It can spin, it can climb, it can turn on a dime.
If astronauts are exploring the Moon again, they're going to need a way to get around.
And so, out on the dusty desert riddled by an ancient lava flow just north of Flagstaff, Arizona, NASA has been putting its new lunar rover to the test. All hands are on deck, too, with astronauts, engineers, and scientists collaborating to make sure that their pressurized rover can tackle the moon's battered terrain jutting with crags and peppered with craters.
To navigate those obstacles, the lunar rover can spin, drive sideways, and even clamber up rocks up to a foot tall, according to NBC 12, thanks in large part to its robust wheels. Best of all, it's got a cozy pressurized cabin — leading the agency to compare it to a recreational vehicle (RV).

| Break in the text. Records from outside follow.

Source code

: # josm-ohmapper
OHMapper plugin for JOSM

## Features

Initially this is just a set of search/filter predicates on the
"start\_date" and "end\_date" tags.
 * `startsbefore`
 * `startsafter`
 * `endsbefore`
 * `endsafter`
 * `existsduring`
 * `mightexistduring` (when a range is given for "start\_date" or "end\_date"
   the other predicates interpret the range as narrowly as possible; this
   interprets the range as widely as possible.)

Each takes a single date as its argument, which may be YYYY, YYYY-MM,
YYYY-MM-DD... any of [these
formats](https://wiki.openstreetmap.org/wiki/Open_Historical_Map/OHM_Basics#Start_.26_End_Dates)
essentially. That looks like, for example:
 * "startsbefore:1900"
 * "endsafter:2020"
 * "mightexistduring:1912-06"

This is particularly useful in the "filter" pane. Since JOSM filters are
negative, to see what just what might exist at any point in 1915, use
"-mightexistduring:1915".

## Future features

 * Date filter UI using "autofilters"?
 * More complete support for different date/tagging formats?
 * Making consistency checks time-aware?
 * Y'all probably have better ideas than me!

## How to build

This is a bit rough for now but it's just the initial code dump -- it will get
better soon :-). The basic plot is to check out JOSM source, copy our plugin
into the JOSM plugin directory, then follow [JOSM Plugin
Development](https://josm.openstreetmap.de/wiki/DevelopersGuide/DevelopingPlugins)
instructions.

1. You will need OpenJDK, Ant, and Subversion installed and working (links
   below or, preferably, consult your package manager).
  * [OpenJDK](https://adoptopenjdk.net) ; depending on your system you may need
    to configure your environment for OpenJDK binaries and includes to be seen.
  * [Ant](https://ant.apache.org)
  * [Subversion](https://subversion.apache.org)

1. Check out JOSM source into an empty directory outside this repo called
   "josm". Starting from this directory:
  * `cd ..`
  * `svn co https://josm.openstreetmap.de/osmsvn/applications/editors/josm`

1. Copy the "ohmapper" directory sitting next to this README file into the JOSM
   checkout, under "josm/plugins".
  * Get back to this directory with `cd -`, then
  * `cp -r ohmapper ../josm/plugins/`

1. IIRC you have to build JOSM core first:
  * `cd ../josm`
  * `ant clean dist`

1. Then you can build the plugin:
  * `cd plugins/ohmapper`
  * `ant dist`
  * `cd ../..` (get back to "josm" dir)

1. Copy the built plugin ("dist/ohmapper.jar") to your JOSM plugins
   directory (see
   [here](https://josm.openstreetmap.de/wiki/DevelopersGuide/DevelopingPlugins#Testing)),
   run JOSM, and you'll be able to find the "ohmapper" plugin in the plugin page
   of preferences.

"People spent two nights in the rover and three days traversing all over the lava flow doing actual geologic science conversing with Mission Control in Houston and really simulating a real lunar mission," Omar Bekdash, a NASA engineer involved in the project, told the broadcaster.
Despite the rover's advanced engineering, it's actually fairly easy to drive, using a joystick for basic maneuvering.

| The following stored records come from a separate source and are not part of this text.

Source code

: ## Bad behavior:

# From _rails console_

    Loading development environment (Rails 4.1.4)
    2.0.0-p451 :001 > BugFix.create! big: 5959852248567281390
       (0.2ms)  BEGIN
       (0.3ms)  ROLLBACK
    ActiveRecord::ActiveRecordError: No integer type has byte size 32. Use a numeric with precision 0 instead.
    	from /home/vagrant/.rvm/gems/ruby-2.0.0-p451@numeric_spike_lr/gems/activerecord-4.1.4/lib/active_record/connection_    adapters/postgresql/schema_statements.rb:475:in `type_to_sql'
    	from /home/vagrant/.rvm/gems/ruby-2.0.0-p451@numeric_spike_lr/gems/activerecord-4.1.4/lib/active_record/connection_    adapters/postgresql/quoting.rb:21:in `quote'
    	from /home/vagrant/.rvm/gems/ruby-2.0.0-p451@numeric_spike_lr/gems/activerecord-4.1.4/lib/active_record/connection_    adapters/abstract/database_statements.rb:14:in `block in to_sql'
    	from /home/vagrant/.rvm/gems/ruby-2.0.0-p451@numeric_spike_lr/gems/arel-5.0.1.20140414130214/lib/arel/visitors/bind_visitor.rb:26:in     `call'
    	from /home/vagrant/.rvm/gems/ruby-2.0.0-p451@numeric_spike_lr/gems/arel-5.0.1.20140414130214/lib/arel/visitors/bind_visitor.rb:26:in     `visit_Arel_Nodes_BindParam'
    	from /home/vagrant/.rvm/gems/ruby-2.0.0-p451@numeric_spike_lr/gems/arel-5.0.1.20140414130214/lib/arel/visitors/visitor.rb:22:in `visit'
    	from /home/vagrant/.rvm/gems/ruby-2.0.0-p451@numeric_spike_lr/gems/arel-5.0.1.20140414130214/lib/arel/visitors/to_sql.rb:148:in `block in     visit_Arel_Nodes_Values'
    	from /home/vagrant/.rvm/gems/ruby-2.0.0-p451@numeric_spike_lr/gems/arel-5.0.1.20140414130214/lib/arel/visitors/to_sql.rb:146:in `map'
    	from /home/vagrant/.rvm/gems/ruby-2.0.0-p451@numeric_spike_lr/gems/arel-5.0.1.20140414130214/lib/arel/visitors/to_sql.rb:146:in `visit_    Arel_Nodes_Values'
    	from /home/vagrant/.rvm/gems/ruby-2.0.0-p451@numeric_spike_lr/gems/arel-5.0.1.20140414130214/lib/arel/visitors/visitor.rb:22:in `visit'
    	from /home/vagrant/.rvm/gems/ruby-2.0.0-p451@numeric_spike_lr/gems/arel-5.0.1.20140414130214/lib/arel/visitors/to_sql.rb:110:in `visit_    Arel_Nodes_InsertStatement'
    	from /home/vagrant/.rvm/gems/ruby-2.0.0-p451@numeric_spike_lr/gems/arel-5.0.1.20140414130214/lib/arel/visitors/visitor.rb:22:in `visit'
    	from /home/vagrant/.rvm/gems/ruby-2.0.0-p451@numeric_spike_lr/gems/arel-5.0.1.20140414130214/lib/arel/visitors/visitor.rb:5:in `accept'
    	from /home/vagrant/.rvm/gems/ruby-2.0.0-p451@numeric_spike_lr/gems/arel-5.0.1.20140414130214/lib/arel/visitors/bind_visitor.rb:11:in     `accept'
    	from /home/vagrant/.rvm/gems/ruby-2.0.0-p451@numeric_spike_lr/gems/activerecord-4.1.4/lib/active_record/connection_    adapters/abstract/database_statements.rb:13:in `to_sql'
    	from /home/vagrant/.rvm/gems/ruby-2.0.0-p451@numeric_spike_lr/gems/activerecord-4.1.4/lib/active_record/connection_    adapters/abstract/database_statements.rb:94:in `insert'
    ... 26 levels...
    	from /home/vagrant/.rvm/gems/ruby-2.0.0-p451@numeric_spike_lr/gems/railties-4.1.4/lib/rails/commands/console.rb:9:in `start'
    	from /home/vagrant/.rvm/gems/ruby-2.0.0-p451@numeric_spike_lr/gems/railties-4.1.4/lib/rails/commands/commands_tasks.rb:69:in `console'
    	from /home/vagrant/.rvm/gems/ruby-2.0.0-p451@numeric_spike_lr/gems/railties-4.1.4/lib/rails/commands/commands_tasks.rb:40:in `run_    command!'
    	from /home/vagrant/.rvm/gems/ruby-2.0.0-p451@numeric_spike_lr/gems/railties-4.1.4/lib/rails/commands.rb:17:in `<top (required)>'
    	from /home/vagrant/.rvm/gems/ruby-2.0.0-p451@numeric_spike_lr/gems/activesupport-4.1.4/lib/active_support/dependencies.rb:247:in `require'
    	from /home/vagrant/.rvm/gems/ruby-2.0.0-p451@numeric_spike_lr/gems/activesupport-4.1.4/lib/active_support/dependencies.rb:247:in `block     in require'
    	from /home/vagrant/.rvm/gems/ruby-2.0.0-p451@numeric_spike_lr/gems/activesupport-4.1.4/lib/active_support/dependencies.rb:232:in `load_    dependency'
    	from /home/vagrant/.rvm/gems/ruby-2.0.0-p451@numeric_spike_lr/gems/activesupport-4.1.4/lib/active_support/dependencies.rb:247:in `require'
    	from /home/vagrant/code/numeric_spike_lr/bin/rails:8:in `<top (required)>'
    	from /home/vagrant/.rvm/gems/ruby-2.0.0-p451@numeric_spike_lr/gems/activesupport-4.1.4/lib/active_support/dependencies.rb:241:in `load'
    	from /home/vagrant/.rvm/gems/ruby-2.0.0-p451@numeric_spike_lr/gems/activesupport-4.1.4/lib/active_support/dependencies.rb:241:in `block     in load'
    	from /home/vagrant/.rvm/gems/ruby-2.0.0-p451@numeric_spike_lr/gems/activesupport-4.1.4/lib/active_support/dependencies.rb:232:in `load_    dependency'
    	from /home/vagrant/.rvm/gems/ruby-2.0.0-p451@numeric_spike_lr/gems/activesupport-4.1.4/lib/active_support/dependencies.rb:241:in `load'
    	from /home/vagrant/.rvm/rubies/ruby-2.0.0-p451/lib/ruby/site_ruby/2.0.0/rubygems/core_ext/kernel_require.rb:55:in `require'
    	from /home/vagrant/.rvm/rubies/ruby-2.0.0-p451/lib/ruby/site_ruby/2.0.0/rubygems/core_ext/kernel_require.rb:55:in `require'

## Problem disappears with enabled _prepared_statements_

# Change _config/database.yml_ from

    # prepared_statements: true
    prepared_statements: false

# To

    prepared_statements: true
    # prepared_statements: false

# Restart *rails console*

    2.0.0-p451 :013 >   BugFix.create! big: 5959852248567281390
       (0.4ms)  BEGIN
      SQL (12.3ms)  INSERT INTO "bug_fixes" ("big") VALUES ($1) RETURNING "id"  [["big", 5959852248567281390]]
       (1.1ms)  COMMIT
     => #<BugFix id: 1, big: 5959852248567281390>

"All the wheels are independently controlled and they also have active suspension so they can raise and lower when needed," Bekdash explained.

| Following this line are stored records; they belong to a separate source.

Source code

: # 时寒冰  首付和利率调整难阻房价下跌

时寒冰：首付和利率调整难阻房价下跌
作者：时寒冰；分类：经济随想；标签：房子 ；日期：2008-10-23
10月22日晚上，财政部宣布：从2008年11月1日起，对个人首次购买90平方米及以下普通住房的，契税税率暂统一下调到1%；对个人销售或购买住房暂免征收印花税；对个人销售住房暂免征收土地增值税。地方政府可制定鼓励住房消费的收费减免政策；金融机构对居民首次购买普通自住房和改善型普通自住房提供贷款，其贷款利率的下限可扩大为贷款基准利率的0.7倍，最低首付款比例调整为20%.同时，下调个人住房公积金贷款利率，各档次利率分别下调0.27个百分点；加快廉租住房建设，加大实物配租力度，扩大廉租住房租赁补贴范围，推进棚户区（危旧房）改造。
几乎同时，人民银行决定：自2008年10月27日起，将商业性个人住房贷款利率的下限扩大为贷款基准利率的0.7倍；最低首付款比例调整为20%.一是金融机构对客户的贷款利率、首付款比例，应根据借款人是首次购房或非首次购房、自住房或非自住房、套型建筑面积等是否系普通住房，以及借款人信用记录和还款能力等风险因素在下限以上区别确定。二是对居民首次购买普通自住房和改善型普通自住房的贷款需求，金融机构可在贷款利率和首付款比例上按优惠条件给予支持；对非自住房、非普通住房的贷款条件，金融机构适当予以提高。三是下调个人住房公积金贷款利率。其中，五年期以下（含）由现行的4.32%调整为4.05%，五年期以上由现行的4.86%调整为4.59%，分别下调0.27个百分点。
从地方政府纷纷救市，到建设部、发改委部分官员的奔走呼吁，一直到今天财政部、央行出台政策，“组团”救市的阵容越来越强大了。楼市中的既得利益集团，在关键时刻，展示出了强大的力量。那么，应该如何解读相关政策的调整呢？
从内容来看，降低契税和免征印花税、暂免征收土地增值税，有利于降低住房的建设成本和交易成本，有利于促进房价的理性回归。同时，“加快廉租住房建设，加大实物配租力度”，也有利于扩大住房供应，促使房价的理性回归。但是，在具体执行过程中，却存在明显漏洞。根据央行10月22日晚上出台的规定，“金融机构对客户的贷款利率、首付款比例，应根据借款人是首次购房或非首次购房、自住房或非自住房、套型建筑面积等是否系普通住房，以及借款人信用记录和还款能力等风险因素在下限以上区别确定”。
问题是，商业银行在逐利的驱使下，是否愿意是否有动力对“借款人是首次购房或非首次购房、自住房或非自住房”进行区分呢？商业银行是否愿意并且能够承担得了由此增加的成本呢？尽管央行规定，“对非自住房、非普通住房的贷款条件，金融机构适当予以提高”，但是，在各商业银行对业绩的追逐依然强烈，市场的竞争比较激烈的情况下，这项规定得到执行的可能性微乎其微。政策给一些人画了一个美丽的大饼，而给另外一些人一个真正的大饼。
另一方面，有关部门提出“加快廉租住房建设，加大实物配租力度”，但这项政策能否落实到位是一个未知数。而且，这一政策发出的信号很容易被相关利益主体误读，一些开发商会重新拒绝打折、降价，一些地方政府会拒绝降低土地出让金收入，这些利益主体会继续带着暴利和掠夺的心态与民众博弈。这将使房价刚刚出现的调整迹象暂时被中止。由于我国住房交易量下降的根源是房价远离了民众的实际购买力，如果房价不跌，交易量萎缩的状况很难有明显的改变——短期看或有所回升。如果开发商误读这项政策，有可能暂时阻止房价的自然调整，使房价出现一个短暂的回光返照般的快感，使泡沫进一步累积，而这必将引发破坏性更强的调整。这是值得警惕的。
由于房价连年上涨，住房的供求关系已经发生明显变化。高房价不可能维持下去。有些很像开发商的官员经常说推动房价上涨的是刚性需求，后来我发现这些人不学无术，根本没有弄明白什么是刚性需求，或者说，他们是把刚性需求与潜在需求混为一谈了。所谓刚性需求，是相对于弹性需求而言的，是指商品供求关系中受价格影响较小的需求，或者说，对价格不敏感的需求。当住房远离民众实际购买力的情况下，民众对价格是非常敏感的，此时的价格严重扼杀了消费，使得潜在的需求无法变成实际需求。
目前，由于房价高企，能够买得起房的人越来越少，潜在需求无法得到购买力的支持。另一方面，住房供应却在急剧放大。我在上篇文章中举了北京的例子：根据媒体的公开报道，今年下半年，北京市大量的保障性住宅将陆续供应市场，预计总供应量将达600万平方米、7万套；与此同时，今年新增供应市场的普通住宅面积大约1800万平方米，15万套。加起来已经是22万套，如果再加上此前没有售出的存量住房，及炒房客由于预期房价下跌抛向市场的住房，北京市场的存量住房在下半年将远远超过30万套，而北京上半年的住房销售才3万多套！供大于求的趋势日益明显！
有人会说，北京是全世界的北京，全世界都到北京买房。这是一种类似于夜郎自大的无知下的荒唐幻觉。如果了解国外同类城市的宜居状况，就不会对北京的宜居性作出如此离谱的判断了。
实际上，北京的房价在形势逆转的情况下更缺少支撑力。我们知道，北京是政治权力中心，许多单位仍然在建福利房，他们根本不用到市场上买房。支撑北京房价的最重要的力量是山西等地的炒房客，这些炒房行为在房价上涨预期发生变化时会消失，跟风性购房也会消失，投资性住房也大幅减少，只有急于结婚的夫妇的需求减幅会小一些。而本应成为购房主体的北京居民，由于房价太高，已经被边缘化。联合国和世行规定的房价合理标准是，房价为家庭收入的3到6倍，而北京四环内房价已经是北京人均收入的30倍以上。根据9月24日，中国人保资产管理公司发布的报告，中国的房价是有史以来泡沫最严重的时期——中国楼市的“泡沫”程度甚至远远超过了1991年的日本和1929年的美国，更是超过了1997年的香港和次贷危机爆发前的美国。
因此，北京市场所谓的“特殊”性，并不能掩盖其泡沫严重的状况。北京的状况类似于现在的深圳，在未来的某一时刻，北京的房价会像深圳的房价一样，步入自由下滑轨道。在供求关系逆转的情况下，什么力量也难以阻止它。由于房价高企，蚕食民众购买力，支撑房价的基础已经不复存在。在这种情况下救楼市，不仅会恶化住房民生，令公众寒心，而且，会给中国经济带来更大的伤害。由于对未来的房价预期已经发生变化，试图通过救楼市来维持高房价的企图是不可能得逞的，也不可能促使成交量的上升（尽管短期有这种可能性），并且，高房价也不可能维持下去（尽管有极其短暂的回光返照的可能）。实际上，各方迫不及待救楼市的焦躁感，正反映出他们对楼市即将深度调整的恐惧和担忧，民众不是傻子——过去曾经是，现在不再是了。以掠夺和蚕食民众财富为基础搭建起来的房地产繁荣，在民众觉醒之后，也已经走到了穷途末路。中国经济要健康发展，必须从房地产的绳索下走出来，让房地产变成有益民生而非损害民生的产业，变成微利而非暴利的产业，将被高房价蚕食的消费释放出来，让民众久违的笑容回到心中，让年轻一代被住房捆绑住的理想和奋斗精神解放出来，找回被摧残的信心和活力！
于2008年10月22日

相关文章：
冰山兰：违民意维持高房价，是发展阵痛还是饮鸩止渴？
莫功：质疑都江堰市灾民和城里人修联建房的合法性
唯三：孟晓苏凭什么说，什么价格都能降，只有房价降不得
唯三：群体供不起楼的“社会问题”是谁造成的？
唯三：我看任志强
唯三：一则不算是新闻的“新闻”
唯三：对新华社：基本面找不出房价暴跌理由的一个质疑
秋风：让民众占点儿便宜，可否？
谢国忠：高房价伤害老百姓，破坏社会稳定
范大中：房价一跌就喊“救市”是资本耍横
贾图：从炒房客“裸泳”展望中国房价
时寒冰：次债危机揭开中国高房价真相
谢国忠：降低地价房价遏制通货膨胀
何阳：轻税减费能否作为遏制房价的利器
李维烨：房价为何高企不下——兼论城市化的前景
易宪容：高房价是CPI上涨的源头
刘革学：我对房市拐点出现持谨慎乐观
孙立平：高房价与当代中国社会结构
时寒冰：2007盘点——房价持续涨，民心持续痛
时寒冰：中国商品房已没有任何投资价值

That was a deliberate consideration by its designers since the astronauts using it will be expected to drive around in the rover for up to days at a time. So they threw a toilet in, too, for good measure, making it even more like an RV.
The commitment to simulating a lunar mission is what makes the patch of Arizona desert an ideal staging ground with its rocky topography, rough terrain, and relative lack of contact with the outside world.
The NASA crew even have to camp out there, which is the perfect analogue to the distinguishing factor of NASA's Artemis program, which will see an American set foot on the Moon for the first time since 1972: this time, the astronauts will have to live on lunar surface.
Some of the living will happen in a planned Moon base, and sometimes the astronauts will have to live out of the rovers themselves.
But a human landing on the Moon won't happen until at least the third mission of the ambitious program, Artemis III, currently set to launch in the mid-2020s.